Military Physician (60-series MC, MD/DDS/PhD specialties)
O-3 with 4 YOS base pay: $6,931.20/mo ($83,174/yr). Most physicians enter as O-3 and quickly promote to O-4 ($82K–$112K base depending on TIS).
- Medical Officer Special Pay (variable monthly): $1,000–$5,500/mo depending on specialty and tier
- Incentive Special Pay (annual): $20,000–$50,000 by specialty (Orthopedic Surgery, Neurosurgery, Anesthesiology pay highest)

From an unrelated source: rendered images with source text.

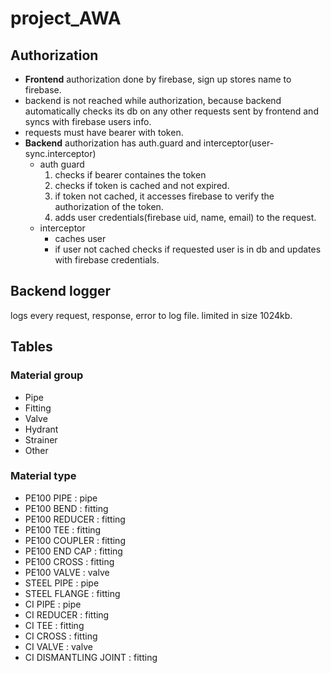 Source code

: # project_AWA

## Authorization

- **Frontend** authorization done by firebase, sign up stores name to firebase.
- backend is not reached while authorization, because backend automatically checks its db on any other requests sent by frontend and syncs with firebase users info.
- requests must have bearer with token.
- **Backend** authorization has auth.guard and interceptor(user-sync.interceptor)
  - auth guard
    1. checks if bearer containes the token
    2. checks if token is cached and not expired.
    3. if token not cached, it accesses firebase to verify the authorization of the token.
    4. adds user credentials(firebase uid, name, email) to the request.
  - interceptor
    - caches user
    - if user not cached checks if requested user is in db and updates with firebase credentials.

## Backend logger
logs every request, response, error to log file. limited in size 1024kb.

## Tables
### Material group

- Pipe
- Fitting
- Valve
- Hydrant
- Strainer
- Other

### Material type

- PE100 PIPE : pipe
- PE100 BEND : fitting
- PE100 REDUCER : fitting
- PE100 TEE : fitting
- PE100 COUPLER : fitting
- PE100 END CAP : fitting
- PE100 CROSS : fitting
- PE100 VALVE : valve
- STEEL PIPE : pipe
- STEEL FLANGE : fitting
- CI PIPE : pipe
- CI REDUCER : fitting
- CI TEE : fitting
- CI CROSS : fitting
- CI VALVE : valve
- CI DISMANTLING JOINT : fitting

- Multi-Year Special Pay (annual, 2–4 year contracts): $30,000–$59,000/yr depending on specialty
- Board Certified Pay: $2,500–$6,000/yr
- BAH for O-4: $2,000–$5,200/mo by ZIP
Health Professions Loan Repayment Program (HPLRP): up to $40,000/yr for up to 3 years for active duty. Health Professions Scholarship Program (HPSP) covers medical school tuition + monthly stipend (~$2,800/mo as of FY26). MSP/ISP/IP stack: a board-certified Orthopedic Surgeon with full retention contracts can clear $300,000+ in total annual military compensation — close to but still below the AMA-median private practice ($500K+ for ortho).
$200,000–$340,000/yr for board-certified specialists with full retention contracts (anesthesia, surgery, radiology, ortho). Primary care: $145,000–$185,000.
A retired O-5 board-certified surgeon walks into private practice or a VA staff position with zero recruiting friction. VA staff physician (GS-15 equivalent or higher under Title 38): $250,000–$400,000+ depending on specialty. Private practice: $300,000–$700,000+ depending on subspecialty and ownership.
You run a clinic or surgical service at an MTF (Military Treatment Facility) or a Role 2/3 hospital downrange. Your patients are 19-year-old riflemen and 4-star generals and 7-year-old dependents. You will rotate through deployments, but most of your career is garrison medicine with a heavy admin burden — uniform inspections, OERs, command roles you didn’t ask for. Defense Health Agency reorganization shifted MTFs under DHA in 2024, but you still wear your service uniform.
The pay sounds enormous until you compare against your civilian peers. A military orthopedic surgeon making $310K total is looking at $550K+ in private practice and walking past that money for 8–10 years on a HPSP commitment. The HPSP "free med school" math only beats private practice if you actually want the lifestyle — and many people find out at year 6 they didn’t. Recoupment for breaking commitment is brutal (full tuition + stipend at active-duty rate). You will also do paperwork no civilian doc would tolerate.